**Recorded information**

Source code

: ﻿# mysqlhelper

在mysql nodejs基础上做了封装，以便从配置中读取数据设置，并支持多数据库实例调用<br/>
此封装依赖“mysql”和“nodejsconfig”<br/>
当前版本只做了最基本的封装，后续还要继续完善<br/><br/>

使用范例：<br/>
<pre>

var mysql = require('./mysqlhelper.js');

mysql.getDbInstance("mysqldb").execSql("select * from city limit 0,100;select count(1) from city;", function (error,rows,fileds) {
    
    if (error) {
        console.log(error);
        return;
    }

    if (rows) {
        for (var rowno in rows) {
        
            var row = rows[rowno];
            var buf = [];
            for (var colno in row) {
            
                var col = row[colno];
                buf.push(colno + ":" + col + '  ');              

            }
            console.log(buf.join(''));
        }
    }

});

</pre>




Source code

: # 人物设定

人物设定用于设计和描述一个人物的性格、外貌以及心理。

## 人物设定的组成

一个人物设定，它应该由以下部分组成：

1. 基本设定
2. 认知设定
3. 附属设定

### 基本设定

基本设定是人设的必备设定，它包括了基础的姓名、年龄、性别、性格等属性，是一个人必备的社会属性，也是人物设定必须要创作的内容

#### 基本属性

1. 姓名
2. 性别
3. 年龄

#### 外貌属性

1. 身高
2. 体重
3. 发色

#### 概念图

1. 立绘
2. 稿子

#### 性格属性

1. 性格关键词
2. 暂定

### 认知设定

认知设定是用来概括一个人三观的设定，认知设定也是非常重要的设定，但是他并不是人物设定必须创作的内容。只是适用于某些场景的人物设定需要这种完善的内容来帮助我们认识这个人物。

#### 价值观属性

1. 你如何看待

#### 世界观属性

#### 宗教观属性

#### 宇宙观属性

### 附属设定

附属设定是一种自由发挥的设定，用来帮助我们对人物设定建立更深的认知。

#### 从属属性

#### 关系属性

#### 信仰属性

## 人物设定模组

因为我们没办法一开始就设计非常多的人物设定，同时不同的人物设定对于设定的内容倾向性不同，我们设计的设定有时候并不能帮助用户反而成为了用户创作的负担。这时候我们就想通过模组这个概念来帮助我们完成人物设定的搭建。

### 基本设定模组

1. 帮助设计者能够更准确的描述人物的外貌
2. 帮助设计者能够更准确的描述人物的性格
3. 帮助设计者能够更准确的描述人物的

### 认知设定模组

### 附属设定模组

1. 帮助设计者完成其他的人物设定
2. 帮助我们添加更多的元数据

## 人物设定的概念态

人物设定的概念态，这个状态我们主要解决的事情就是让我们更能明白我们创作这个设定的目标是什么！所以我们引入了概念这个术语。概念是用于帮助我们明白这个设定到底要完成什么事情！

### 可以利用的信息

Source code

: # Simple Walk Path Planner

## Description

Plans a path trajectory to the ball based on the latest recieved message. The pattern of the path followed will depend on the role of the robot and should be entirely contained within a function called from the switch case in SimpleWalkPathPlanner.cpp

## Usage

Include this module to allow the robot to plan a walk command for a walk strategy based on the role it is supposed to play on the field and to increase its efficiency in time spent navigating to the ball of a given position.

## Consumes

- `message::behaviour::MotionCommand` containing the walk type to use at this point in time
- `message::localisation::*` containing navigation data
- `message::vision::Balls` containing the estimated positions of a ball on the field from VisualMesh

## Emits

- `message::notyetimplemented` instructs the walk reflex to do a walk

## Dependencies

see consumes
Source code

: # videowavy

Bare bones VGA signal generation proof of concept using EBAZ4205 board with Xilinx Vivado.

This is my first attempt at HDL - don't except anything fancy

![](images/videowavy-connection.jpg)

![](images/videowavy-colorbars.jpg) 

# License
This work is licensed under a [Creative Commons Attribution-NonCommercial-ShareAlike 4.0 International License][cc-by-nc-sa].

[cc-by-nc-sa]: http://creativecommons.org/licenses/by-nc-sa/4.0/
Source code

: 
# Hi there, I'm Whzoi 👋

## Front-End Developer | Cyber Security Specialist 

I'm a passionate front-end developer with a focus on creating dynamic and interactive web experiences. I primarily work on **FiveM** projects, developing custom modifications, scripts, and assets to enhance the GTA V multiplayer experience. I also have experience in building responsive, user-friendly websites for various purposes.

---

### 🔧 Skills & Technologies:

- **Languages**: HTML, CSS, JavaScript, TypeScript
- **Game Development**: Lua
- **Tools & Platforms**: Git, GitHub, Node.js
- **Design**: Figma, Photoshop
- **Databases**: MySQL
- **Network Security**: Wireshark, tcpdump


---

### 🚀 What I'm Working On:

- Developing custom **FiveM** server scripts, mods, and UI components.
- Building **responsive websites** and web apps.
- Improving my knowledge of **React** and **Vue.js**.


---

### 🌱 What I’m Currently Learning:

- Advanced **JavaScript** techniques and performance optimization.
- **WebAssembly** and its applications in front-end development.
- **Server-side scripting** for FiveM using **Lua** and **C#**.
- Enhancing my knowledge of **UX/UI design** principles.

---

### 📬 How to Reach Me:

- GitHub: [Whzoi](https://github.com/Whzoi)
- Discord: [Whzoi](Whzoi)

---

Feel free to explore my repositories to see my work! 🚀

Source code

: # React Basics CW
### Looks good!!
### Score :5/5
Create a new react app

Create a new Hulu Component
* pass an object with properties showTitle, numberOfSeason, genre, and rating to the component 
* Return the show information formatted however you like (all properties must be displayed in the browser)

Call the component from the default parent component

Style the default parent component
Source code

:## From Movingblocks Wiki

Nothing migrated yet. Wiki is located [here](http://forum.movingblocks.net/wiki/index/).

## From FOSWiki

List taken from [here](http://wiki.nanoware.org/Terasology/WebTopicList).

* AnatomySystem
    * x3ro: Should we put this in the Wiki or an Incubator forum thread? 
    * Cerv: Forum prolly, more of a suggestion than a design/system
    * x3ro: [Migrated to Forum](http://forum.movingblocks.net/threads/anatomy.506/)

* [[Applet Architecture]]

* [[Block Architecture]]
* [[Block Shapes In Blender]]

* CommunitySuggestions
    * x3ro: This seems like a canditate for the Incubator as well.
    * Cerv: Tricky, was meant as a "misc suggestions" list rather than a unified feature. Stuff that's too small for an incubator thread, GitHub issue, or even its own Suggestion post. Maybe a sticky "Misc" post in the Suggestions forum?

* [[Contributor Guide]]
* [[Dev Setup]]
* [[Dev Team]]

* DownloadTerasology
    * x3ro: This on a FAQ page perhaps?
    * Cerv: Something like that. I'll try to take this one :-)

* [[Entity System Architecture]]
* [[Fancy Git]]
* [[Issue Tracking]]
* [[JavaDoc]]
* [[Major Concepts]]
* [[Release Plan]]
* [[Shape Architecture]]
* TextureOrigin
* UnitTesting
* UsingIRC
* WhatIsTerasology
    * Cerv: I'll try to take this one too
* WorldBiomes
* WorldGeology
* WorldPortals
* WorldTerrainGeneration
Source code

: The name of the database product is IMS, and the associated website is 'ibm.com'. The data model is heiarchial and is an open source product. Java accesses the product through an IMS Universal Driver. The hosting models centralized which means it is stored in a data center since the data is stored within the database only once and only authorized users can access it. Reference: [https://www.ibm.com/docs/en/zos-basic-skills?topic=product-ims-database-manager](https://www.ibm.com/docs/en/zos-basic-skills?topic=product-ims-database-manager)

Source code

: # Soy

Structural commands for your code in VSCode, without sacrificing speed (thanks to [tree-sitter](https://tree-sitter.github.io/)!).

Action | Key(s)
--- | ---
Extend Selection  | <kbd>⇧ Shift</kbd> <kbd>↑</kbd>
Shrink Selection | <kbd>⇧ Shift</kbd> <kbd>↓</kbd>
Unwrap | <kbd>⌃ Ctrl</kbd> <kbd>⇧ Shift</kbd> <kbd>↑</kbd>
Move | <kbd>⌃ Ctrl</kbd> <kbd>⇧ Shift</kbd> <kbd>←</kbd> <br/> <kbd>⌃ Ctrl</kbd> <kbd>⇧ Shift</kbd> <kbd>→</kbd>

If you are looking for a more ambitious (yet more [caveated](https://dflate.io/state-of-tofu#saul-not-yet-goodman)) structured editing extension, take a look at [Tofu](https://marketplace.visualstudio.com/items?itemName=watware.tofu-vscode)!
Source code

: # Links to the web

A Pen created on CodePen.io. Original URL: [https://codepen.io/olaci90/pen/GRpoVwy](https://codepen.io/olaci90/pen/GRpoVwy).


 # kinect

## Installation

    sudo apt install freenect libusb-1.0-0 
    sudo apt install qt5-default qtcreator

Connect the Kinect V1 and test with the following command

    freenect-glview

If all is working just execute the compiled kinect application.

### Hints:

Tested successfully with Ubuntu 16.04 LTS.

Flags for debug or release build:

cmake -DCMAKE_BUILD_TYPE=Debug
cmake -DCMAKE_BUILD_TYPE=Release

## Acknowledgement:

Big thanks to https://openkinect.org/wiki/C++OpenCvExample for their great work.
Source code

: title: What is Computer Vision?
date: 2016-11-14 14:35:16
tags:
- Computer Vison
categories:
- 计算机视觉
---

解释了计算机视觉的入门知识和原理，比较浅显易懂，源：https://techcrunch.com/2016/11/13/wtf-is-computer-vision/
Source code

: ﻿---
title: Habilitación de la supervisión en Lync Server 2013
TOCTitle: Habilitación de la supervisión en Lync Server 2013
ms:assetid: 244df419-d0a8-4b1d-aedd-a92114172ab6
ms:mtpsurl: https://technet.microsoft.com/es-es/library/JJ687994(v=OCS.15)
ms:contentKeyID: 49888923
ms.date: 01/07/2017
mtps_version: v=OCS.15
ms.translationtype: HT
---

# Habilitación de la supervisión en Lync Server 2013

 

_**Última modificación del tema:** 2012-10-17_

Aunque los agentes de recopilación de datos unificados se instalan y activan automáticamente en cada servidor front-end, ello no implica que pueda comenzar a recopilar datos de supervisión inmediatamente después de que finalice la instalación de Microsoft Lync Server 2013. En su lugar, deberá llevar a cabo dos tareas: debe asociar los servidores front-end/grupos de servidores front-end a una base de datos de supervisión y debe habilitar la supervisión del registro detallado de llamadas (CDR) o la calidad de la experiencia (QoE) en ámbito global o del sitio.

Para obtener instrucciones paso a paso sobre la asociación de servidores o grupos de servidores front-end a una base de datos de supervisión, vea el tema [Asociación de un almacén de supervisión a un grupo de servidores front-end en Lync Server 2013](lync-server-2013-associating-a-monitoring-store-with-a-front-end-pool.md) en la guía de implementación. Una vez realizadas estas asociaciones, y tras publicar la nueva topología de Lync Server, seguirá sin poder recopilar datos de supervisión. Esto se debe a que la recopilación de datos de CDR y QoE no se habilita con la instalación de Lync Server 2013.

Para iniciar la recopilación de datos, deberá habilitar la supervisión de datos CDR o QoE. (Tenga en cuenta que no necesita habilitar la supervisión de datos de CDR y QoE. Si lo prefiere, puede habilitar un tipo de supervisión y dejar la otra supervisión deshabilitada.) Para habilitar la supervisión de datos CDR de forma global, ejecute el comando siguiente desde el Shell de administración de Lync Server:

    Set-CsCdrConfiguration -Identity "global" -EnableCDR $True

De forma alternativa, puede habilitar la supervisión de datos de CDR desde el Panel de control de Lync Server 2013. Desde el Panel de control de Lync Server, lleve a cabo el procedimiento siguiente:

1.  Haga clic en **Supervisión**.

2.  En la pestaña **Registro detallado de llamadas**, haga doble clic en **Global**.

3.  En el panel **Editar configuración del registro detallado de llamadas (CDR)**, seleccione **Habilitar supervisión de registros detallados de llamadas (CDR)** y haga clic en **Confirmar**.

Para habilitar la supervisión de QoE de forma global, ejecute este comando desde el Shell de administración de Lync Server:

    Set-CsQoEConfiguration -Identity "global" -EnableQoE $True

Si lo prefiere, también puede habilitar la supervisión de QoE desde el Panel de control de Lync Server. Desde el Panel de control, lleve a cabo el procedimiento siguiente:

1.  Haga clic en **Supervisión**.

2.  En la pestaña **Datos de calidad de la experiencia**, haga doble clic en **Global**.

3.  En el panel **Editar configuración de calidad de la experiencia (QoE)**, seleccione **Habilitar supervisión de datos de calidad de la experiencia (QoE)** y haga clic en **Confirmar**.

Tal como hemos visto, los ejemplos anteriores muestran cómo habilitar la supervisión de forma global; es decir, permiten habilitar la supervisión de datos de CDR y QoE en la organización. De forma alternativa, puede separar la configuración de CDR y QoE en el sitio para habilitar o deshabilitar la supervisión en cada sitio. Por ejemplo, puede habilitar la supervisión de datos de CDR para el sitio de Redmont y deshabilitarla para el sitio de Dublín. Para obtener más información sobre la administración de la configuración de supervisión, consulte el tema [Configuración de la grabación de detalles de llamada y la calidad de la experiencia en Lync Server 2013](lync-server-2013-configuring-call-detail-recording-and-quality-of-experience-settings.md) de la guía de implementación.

**What to work on**
Your answer should consist of the lines from the line with "console.log(error);" to the line with "因为我们没办法一开始就设计非" above, repeated exactly, both ends included.

**Solved exercise**
        console.log(error);
        return;
    }

    if (rows) {
        for (var rowno in rows) {
        
            var row = rows[rowno];
            var buf = [];
            for (var colno in row) {
            
                var col = row[colno];
                buf.push(colno + ":" + col + '  ');              

            }
            console.log(buf.join(''));
        }
    }

});

</pre>




Source code

: # 人物设定

人物设定用于设计和描述一个人物的性格、外貌以及心理。

## 人物设定的组成

一个人物设定，它应该由以下部分组成：

1. 基本设定
2. 认知设定
3. 附属设定

### 基本设定

基本设定是人设的必备设定，它包括了基础的姓名、年龄、性别、性格等属性，是一个人必备的社会属性，也是人物设定必须要创作的内容

#### 基本属性

1. 姓名
2. 性别
3. 年龄

#### 外貌属性

1. 身高
2. 体重
3. 发色

#### 概念图

1. 立绘
2. 稿子

#### 性格属性

1. 性格关键词
2. 暂定

### 认知设定

认知设定是用来概括一个人三观的设定，认知设定也是非常重要的设定，但是他并不是人物设定必须创作的内容。只是适用于某些场景的人物设定需要这种完善的内容来帮助我们认识这个人物。

#### 价值观属性

1. 你如何看待

#### 世界观属性

#### 宗教观属性

#### 宇宙观属性

### 附属设定

附属设定是一种自由发挥的设定，用来帮助我们对人物设定建立更深的认知。

#### 从属属性

#### 关系属性

#### 信仰属性

## 人物设定模组

因为我们没办法一开始就设计非常多的人物设定，同时不同的人物设定对于设定的内容倾向性不同，我们设计的设定有时候并不能帮助用户反而成为了用户创作的负担。这时候我们就想通过模组这个概念来帮助我们完成人物设定的搭建。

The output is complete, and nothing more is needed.